He was cheated by money changers at the border and was trying to figure out how to get back to Sar-e-Pol province in the north, hundreds of kilometres away on difficult, mountainous roads.

Talibshah's work in Qazvin in northern Iran helped support seven people -- his mother, father, brothers and sisters -- at a time when drought had made farming difficult, if not impossible, back home.

"I don't know whether I will be able to find a job or not. We are left without prospects," he told AFP.

"If I don't find a job here, I'll have to emigrate again. We have no choice. We can't starve," he added.

- Funding shortfall -

The United Nations has warned that nearly half of Afghanistan -- 21.9 million people -- will need humanitarian aid this year.

Since February 26, the country has been hit by fresh clashes with neighbouring Pakistan to the east, which have killed at least 56 civilians and forced about 115,000 from their homes.

The UN refugee agency's representative in Afghanistan, Arafat Jamal, said there was "no good choice" for those coming back.

"They're fleeing war in Iran and coming to a country that is also itself at war," he said. "In other words, these people are coming into a country that is wracked by drought, that has unemployment, and that now has conflict inside it."

Since the war began in the Middle East on February 28, about 1,700 people have returned every day.
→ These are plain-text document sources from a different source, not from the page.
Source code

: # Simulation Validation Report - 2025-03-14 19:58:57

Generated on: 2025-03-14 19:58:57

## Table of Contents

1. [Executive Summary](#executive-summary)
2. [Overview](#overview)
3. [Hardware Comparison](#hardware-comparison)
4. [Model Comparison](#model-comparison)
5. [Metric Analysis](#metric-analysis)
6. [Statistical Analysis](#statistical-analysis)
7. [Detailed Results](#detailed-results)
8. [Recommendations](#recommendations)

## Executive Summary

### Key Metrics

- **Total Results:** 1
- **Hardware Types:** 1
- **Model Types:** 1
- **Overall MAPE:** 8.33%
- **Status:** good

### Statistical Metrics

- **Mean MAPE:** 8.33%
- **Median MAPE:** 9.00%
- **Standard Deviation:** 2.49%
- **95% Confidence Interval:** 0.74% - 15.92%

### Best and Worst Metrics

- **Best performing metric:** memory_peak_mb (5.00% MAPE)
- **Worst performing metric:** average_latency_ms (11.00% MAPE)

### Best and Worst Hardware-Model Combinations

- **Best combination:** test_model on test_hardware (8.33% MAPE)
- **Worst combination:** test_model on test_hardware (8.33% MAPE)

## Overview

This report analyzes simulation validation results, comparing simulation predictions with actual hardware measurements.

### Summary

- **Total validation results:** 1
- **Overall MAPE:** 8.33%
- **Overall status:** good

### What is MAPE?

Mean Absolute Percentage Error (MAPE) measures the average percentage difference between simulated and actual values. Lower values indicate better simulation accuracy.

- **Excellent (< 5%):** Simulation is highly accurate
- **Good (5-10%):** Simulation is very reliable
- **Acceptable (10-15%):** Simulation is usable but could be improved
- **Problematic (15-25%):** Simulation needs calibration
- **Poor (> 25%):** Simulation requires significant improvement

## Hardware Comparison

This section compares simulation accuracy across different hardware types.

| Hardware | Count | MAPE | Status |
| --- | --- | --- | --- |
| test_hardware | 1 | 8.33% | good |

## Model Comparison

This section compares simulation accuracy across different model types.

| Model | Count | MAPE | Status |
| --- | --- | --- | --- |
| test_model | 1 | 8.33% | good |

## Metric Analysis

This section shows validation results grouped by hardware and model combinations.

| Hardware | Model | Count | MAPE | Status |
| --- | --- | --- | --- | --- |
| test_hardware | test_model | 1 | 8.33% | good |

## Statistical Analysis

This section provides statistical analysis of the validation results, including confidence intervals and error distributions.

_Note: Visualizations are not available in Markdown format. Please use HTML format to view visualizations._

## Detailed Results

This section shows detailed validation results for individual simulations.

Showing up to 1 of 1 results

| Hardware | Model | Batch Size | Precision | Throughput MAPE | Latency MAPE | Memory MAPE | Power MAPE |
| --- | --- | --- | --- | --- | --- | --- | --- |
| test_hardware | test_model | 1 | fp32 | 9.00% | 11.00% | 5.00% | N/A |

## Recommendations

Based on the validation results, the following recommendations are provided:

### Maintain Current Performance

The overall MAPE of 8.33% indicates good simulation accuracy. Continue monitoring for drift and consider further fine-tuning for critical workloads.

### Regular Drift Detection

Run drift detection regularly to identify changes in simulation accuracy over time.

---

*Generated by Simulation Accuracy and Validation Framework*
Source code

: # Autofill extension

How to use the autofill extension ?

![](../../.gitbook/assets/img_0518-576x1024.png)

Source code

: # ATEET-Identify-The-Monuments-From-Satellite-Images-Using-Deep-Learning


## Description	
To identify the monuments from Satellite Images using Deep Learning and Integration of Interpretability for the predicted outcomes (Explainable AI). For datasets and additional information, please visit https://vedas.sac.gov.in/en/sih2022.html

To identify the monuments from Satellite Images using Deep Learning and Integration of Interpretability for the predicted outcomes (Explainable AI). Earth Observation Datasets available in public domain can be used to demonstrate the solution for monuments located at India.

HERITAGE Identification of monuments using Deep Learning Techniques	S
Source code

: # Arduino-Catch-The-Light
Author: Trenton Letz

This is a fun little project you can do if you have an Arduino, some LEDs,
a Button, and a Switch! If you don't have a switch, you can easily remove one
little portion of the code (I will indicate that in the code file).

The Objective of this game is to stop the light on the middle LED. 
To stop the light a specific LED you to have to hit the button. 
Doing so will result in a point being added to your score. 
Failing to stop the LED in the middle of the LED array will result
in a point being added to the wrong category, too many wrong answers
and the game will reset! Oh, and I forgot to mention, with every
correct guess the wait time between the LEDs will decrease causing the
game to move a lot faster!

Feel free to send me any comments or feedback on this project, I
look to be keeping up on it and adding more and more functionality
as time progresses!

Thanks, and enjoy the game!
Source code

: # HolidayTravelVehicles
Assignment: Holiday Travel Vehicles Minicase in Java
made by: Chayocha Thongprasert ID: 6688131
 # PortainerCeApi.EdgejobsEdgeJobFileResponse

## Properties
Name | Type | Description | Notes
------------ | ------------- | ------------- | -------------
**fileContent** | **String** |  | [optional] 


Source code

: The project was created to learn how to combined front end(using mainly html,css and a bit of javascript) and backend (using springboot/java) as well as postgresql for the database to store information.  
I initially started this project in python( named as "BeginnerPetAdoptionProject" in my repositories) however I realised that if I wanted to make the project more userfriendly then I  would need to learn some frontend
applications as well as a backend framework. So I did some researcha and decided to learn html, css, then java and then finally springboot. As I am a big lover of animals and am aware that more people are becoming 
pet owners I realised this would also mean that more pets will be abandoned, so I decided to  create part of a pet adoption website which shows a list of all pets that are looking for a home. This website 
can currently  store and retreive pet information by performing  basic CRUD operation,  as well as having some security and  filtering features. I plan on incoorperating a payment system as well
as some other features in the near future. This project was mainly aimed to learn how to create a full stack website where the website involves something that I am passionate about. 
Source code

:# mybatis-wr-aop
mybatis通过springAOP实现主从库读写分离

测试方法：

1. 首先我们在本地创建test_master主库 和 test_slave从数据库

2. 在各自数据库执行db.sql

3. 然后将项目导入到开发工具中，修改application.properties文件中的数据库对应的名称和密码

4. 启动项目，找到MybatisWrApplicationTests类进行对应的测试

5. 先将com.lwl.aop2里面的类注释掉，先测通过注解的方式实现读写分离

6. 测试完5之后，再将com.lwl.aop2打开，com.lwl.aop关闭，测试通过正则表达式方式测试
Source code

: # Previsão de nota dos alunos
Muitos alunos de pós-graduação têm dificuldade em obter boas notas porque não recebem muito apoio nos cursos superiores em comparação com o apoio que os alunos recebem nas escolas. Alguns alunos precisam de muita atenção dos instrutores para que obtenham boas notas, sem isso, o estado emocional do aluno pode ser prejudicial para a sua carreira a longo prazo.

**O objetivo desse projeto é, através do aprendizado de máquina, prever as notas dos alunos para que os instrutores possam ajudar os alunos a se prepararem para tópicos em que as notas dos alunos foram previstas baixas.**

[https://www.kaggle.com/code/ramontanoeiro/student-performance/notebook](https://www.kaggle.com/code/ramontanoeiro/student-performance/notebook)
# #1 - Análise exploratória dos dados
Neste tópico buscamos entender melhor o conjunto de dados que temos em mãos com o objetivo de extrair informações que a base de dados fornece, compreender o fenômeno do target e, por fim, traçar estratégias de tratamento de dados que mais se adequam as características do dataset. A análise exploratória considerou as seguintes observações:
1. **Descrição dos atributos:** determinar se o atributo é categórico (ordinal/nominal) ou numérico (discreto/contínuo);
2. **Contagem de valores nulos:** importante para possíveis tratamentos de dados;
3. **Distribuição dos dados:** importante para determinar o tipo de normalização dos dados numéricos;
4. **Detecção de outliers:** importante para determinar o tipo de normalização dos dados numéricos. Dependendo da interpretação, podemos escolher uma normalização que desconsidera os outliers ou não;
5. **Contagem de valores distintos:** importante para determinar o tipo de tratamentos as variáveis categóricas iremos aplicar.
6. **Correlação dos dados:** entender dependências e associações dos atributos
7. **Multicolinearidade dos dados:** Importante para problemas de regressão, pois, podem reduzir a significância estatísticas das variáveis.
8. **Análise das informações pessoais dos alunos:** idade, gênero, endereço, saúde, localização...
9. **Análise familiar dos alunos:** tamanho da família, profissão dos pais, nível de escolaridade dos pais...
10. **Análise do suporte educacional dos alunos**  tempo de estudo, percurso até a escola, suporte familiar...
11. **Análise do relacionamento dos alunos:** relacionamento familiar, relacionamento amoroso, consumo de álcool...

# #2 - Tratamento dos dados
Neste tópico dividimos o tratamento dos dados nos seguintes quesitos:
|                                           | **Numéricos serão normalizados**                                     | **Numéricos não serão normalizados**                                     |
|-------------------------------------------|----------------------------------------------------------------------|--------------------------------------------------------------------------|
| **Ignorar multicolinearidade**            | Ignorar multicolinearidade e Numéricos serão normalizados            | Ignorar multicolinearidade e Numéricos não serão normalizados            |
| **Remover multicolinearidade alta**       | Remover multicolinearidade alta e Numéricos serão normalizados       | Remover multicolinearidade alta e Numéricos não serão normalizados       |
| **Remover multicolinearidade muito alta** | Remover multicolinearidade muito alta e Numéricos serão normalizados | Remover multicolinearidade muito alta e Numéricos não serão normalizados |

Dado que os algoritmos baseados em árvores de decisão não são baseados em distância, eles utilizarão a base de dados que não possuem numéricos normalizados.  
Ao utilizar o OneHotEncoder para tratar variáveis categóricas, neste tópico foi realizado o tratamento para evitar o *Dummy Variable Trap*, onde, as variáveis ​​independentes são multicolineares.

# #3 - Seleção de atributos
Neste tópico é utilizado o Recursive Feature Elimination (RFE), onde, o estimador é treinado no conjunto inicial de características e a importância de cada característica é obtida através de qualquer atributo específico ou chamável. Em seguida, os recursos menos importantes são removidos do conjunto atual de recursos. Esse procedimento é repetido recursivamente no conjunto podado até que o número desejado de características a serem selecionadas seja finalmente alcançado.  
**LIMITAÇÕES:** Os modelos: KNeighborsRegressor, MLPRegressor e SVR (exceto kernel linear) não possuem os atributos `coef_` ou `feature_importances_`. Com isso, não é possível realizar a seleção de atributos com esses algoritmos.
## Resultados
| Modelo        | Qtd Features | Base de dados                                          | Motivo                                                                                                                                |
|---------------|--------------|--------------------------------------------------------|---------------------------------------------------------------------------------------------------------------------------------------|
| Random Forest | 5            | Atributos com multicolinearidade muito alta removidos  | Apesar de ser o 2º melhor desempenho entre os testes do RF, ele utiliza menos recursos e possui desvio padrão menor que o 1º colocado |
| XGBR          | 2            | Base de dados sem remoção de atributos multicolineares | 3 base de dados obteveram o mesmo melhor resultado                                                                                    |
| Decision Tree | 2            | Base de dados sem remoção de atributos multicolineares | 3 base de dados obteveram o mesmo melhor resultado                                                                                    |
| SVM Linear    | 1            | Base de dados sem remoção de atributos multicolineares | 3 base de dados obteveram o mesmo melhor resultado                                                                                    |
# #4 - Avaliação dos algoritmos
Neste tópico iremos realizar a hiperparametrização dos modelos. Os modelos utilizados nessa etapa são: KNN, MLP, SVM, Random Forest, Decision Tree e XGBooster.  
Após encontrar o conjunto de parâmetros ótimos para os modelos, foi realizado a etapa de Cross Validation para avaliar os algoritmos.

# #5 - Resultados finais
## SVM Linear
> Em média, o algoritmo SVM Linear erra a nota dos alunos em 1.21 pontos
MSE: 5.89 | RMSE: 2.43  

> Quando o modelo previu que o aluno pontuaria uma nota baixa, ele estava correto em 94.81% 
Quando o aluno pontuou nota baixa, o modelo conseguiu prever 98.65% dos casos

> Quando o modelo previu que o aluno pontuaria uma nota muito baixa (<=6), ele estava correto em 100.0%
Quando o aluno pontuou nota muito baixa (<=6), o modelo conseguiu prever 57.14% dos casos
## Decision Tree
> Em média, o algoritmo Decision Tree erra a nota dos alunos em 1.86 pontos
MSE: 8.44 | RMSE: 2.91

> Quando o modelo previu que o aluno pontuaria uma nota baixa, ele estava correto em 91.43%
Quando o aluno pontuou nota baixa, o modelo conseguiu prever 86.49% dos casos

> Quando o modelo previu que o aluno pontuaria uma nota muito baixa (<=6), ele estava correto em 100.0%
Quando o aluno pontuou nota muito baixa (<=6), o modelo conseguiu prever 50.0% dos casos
But the UNHCR is expecting bigger numbers in the future if there is no let-up in the conflict.

The agency is ready in terms of staff and infrastructure to receive those leaving Iran but funding was lacking for the relief effort, said Jamal.

- '50 times greater' -

At the Islam Qala border post, more people arrived on Tuesday than the previous week, said an AFP correspondent on the ground.

Families crossed quickly, their faces expressionless, with one or two suitcases holding their meagre belongings.

Mohammad Kabir Nazari, 48, had been working for the last 11 months as a security guard in Tehran, and was in the country during the 12-day war last June.

He described the latest strikes as "50 times greater".

"Missiles were coming from all sides, every day," he said. "For Afghans, there was no shelter. The situation was very bad."

Nazari, originally from Ghazni province in eastern Afghanistan, said he had been travelling to Iran for the last 32 years.

Then, the markets were busy around the Persian new year, Nowruz, and for the end of Ramadan but were currently empty, he added.

The slowdown in Iran's economy has consequences for the many Afghan migrant workers: one friend of Nazari told him he had been sacked with other Afghans, and forced to return.

- 'Waves and waves' -

Naeemullah Rahimi, 24, was also working as a security guard, at a factory in the Tehran suburbs. He said he was forced to shelter from air strikes in the basement.

"When we saw that the situation was very bad, we had to come back to Afghanistan," he said.

Jobs are scarce in his home province of Wardak in central Afghanistan.

"I don't know what to do," said Rahimi. "But if I find a job, I'll work."

The UNHCR's Jamal said "waves and waves" of people have been deported to Afghanistan from Iran and Pakistan since September 2023. Last year alone, 2.8 million Afghans returned.

"That was the largest such movement in the world," he added.

"If we start to experience similar numbers this year, will Afghanistan really be able to cope? Perhaps, but it needs international support.

"We cannot afford to let Afghanistan fail," he said, warning that forgetting the region will had an even more destabilising effect in the world.